[Saved entries]
+ + +
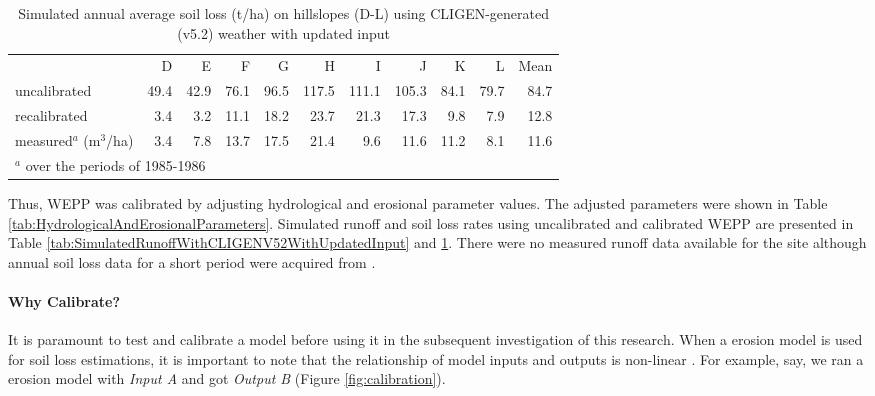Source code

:\begin{table}[htbp]
  \centering
  \caption[Simulated annual average soil loss on hillslopes using
CLIGEN-generated weather with updated input]{Simulated annual average soil loss
(t/ha) on hillslopes (D-L) using CLIGEN-generated (v5.2) weather with updated
input}
  \label{tab:SimulatedSoilLossWithCLIGENV52WithUpdatedInput}
  \footnotesize
    \begin{tabular}{lrrrrrrrrrr}
      \toprule
      & D & E & F & G & H & I & J & K & L & Mean\\
      \cmidrule{2-11}
      uncalibrated & 49.4 & 42.9 & 76.1 & 96.5 & 117.5 & 111.1
& 105.3 & 84.1 & 79.7 & 84.7\\
      recalibrated & 3.4 & 3.2 & 11.1 & 18.2 & 23.7 & 21.3 &
17.3 & 9.8 & 7.9 & 12.8\\
      measured$^a$ (m$^3$/ha) & 3.4 & 7.8 & 13.7 & 17.5 & 21.4
& 9.6 & 11.6 & 11.2 & 8.1 & 11.6\\
      \bottomrule
      \multicolumn{8}{l}{\footnotesize $^a$ over the periods
of 1985-1986 \citep[From][]{favis-mortlock1998-141}}
    \end{tabular}
\end{table}

Thus, WEPP was calibrated by adjusting hydrological and
erosional parameter values. The adjusted parameters were shown in Table
\ref{tab:HydrologicalAndErosionalParameters}. Simulated runoff and soil
loss rates using uncalibrated and calibrated WEPP are presented in Table
\ref{tab:SimulatedRunoffWithCLIGENV52WithUpdatedInput} and
\ref{tab:SimulatedSoilLossWithCLIGENV52WithUpdatedInput}. There were no measured
runoff data available for the site although annual soil loss data for a short
period were acquired from \citet{favis-mortlock1998-141}.

\paragraph{Why Calibrate?} It is paramount to test and calibrate a model before
using it in the subsequent investigation of this research. When a erosion model
is used for soil loss estimations, it is important to note that the relationship
of model inputs and outputs is non-linear
\citep{favis-mortlock1995-365,jetten1999-521}. For example, say, we ran a
erosion model with \emph{Input A} and got \emph{Output B}
(Figure \ref{fig:calibration}).

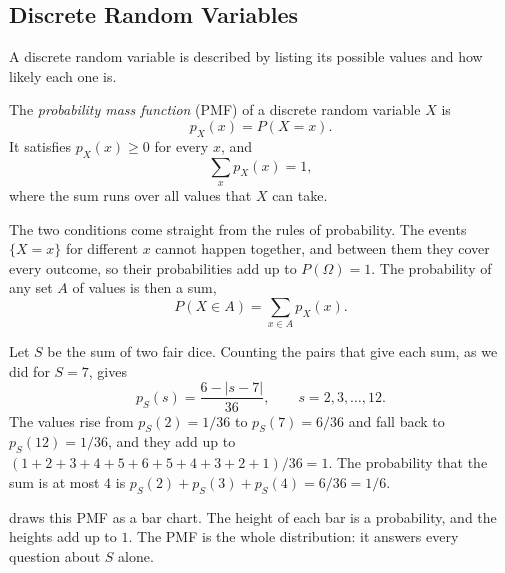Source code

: \subsection{Discrete Random Variables}
\label{sec:ch05-discrete}

A discrete random variable is described by listing its possible values
and how likely each one is.

\begin{definition}
  \label{def:pmf}
  The \emph{probability mass function} (PMF) of a discrete random
  variable $X$ is
  \[
    p_X(x) = P(X = x).
  \]
  It satisfies $p_X(x) \ge 0$ for every $x$, and
  \[
    \sum_x p_X(x) = 1 ,
  \]
  where the sum runs over all values that $X$ can take.
\end{definition}

The two conditions come straight from the rules of probability. The
events $\{X = x\}$ for different $x$ cannot happen together, and between
them they cover every outcome, so their probabilities add up to
$P(\Omega) = 1$. The probability of any set $A$ of values is then a sum,
\[
  P(X \in A) = \sum_{x \in A} p_X(x) .
\]

\begin{example}
  \label{ex:ch05-dice}
  Let $S$ be the sum of two fair dice. Counting the pairs that give each
  sum, as we did for $S = 7$, gives
  \[
    p_S(s) = \frac{6 - |s - 7|}{36}, \qquad s = 2, 3, \dots, 12 .
  \]
  The values rise from $p_S(2) = 1/36$ to $p_S(7) = 6/36$ and fall back
  to $p_S(12) = 1/36$, and they add up to $(1 + 2 + 3 + 4 + 5 + 6 + 5 +
  4 + 3 + 2 + 1)/36 = 1$. The probability that the sum is at most $4$ is
  $p_S(2) + p_S(3) + p_S(4) = 6/36 = 1/6$.
\end{example}

 draws this PMF as a bar chart. The height of
each bar is a probability, and the heights add up to $1$. The PMF is the
whole distribution: it answers every question about $S$ alone.

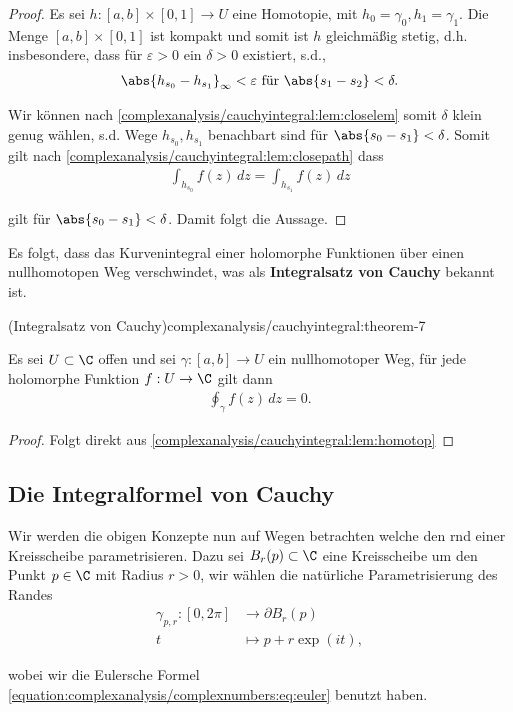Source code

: \documentclass[letterpaper,10pt,german]{jupyterBook}
\begin{document}
\begin{proof}
 Es sei \(h:[a,b]\times[0,1]\to U\) eine Homotopie, mit \(h_0=\gamma_0, h_1=\gamma_1\). Die Menge \([a,b]\times[0,1]\) ist kompakt und somit ist \(h\) gleichmäßig stetig, d.h. insbesondere, dass für \(\varepsilon>0\) ein \(\delta >0\) existiert, s.d.,
\begin{align*}
\abs{h_{s_0}-h_{s_1}}_\infty <\varepsilon \text{ für } \abs{s_1-s_2}< \delta.
\end{align*}
\par
Wir können nach \cref{complexanalysis/cauchyintegral:lem:closelem} somit \(\delta\) klein genug wählen, s.d. Wege \(h_{s_0}, h_{s_1}\) benachbart sind für \(\abs{s_0-s_1}<\delta\). Somit gilt nach \cref{complexanalysis/cauchyintegral:lem:closepath}  dass
\begin{align*}
\int_{h_{s_0}} f(z)\, dz = \int_{h_{s_1}} f(z)\, dz
\end{align*}
\par
gilt für \(\abs{s_0-s_1}<\delta\). Damit folgt die Aussage.
\end{proof}

\par
Es folgt, dass das Kurvenintegral einer holomorphe Funktionen über einen nullhomotopen Weg verschwindet, was als \textbf{Integralsatz von Cauchy} bekannt ist.
\begin{theorem}{(Integralsatz von Cauchy)}{complexanalysis/cauchyintegral:theorem-7}



\par
Es sei \(U\subset\C\) offen und sei \(\gamma:[a,b]\to U\) ein nullhomotoper Weg, für jede holomorphe Funktion \(f:U\to\C\) gilt dann
\begin{align*}
\oint_\gamma f(z)\, dz = 0.
\end{align*}\end{theorem}

\begin{proof}
 Folgt direkt aus \cref{complexanalysis/cauchyintegral:lem:homotop} 
\end{proof}


\subsection{Die Integralformel von Cauchy}
\label{\detokenize{complexanalysis/cauchyintegral:die-integralformel-von-cauchy}}
\par
Wir werden die obigen Konzepte nun auf Wegen betrachten welche den rnd einer Kreisscheibe parametrisieren. Dazu sei \(B_r(p)\subset\C\) eine Kreisscheibe um den Punkt \(p\in\C\) mit Radius \(r>0\), wir wählen die natürliche Parametrisierung des Randes
\begin{align*}
\gamma_{p,r}:[0,2\pi]&\to \partial B_r(p)\\
t&\mapsto p + r\exp(i t),
\end{align*}
\par
wobei wir die Eulersche Formel \eqref{equation:complexanalysis/complexnumbers:eq:euler} benutzt haben.
\end{document}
+ + +
• _TO DO_
In your answer, print the entries above exactly, with the pictures left out.

• _SOLUTION TO THIS PROBLEM_
Source code

:\begin{table}[htbp]
  \centering
  \caption[Simulated annual average soil loss on hillslopes using
CLIGEN-generated weather with updated input]{Simulated annual average soil loss
(t/ha) on hillslopes (D-L) using CLIGEN-generated (v5.2) weather with updated
input}
  \label{tab:SimulatedSoilLossWithCLIGENV52WithUpdatedInput}
  \footnotesize
    \begin{tabular}{lrrrrrrrrrr}
      \toprule
      & D & E & F & G & H & I & J & K & L & Mean\\
      \cmidrule{2-11}
      uncalibrated & 49.4 & 42.9 & 76.1 & 96.5 & 117.5 & 111.1
& 105.3 & 84.1 & 79.7 & 84.7\\
      recalibrated & 3.4 & 3.2 & 11.1 & 18.2 & 23.7 & 21.3 &
17.3 & 9.8 & 7.9 & 12.8\\
      measured$^a$ (m$^3$/ha) & 3.4 & 7.8 & 13.7 & 17.5 & 21.4
& 9.6 & 11.6 & 11.2 & 8.1 & 11.6\\
      \bottomrule
      \multicolumn{8}{l}{\footnotesize $^a$ over the periods
of 1985-1986 \citep[From][]{favis-mortlock1998-141}}
    \end{tabular}
\end{table}

Thus, WEPP was calibrated by adjusting hydrological and
erosional parameter values. The adjusted parameters were shown in Table
\ref{tab:HydrologicalAndErosionalParameters}. Simulated runoff and soil
loss rates using uncalibrated and calibrated WEPP are presented in Table
\ref{tab:SimulatedRunoffWithCLIGENV52WithUpdatedInput} and
\ref{tab:SimulatedSoilLossWithCLIGENV52WithUpdatedInput}. There were no measured
runoff data available for the site although annual soil loss data for a short
period were acquired from \citet{favis-mortlock1998-141}.

\paragraph{Why Calibrate?} It is paramount to test and calibrate a model before
using it in the subsequent investigation of this research. When a erosion model
is used for soil loss estimations, it is important to note that the relationship
of model inputs and outputs is non-linear
\citep{favis-mortlock1995-365,jetten1999-521}. For example, say, we ran a
erosion model with \emph{Input A} and got \emph{Output B}
(Figure \ref{fig:calibration}).

Source code

: \subsection{Discrete Random Variables}
\label{sec:ch05-discrete}

A discrete random variable is described by listing its possible values
and how likely each one is.

\begin{definition}
  \label{def:pmf}
  The \emph{probability mass function} (PMF) of a discrete random
  variable $X$ is
  \[
    p_X(x) = P(X = x).
  \]
  It satisfies $p_X(x) \ge 0$ for every $x$, and
  \[
    \sum_x p_X(x) = 1 ,
  \]
  where the sum runs over all values that $X$ can take.
\end{definition}

The two conditions come straight from the rules of probability. The
events $\{X = x\}$ for different $x$ cannot happen together, and between
them they cover every outcome, so their probabilities add up to
$P(\Omega) = 1$. The probability of any set $A$ of values is then a sum,
\[
  P(X \in A) = \sum_{x \in A} p_X(x) .
\]

\begin{example}
  \label{ex:ch05-dice}
  Let $S$ be the sum of two fair dice. Counting the pairs that give each
  sum, as we did for $S = 7$, gives
  \[
    p_S(s) = \frac{6 - |s - 7|}{36}, \qquad s = 2, 3, \dots, 12 .
  \]
  The values rise from $p_S(2) = 1/36$ to $p_S(7) = 6/36$ and fall back
  to $p_S(12) = 1/36$, and they add up to $(1 + 2 + 3 + 4 + 5 + 6 + 5 +
  4 + 3 + 2 + 1)/36 = 1$. The probability that the sum is at most $4$ is
  $p_S(2) + p_S(3) + p_S(4) = 6/36 = 1/6$.
\end{example}

 draws this PMF as a bar chart. The height of
each bar is a probability, and the heights add up to $1$. The PMF is the
whole distribution: it answers every question about $S$ alone.

Source code

: \documentclass[letterpaper,10pt,german]{jupyterBook}
\begin{document}
\begin{proof}
 Es sei \(h:[a,b]\times[0,1]\to U\) eine Homotopie, mit \(h_0=\gamma_0, h_1=\gamma_1\). Die Menge \([a,b]\times[0,1]\) ist kompakt und somit ist \(h\) gleichmäßig stetig, d.h. insbesondere, dass für \(\varepsilon>0\) ein \(\delta >0\) existiert, s.d.,
\begin{align*}
\abs{h_{s_0}-h_{s_1}}_\infty <\varepsilon \text{ für } \abs{s_1-s_2}< \delta.
\end{align*}
\par
Wir können nach \cref{complexanalysis/cauchyintegral:lem:closelem} somit \(\delta\) klein genug wählen, s.d. Wege \(h_{s_0}, h_{s_1}\) benachbart sind für \(\abs{s_0-s_1}<\delta\). Somit gilt nach \cref{complexanalysis/cauchyintegral:lem:closepath}  dass
\begin{align*}
\int_{h_{s_0}} f(z)\, dz = \int_{h_{s_1}} f(z)\, dz
\end{align*}
\par
gilt für \(\abs{s_0-s_1}<\delta\). Damit folgt die Aussage.
\end{proof}

\par
Es folgt, dass das Kurvenintegral einer holomorphe Funktionen über einen nullhomotopen Weg verschwindet, was als \textbf{Integralsatz von Cauchy} bekannt ist.
\begin{theorem}{(Integralsatz von Cauchy)}{complexanalysis/cauchyintegral:theorem-7}



\par
Es sei \(U\subset\C\) offen und sei \(\gamma:[a,b]\to U\) ein nullhomotoper Weg, für jede holomorphe Funktion \(f:U\to\C\) gilt dann
\begin{align*}
\oint_\gamma f(z)\, dz = 0.
\end{align*}\end{theorem}

\begin{proof}
 Folgt direkt aus \cref{complexanalysis/cauchyintegral:lem:homotop} 
\end{proof}


\subsection{Die Integralformel von Cauchy}
\label{\detokenize{complexanalysis/cauchyintegral:die-integralformel-von-cauchy}}
\par
Wir werden die obigen Konzepte nun auf Wegen betrachten welche den rnd einer Kreisscheibe parametrisieren. Dazu sei \(B_r(p)\subset\C\) eine Kreisscheibe um den Punkt \(p\in\C\) mit Radius \(r>0\), wir wählen die natürliche Parametrisierung des Randes
\begin{align*}
\gamma_{p,r}:[0,2\pi]&\to \partial B_r(p)\\
t&\mapsto p + r\exp(i t),
\end{align*}
\par
wobei wir die Eulersche Formel \eqref{equation:complexanalysis/complexnumbers:eq:euler} benutzt haben.
\end{document}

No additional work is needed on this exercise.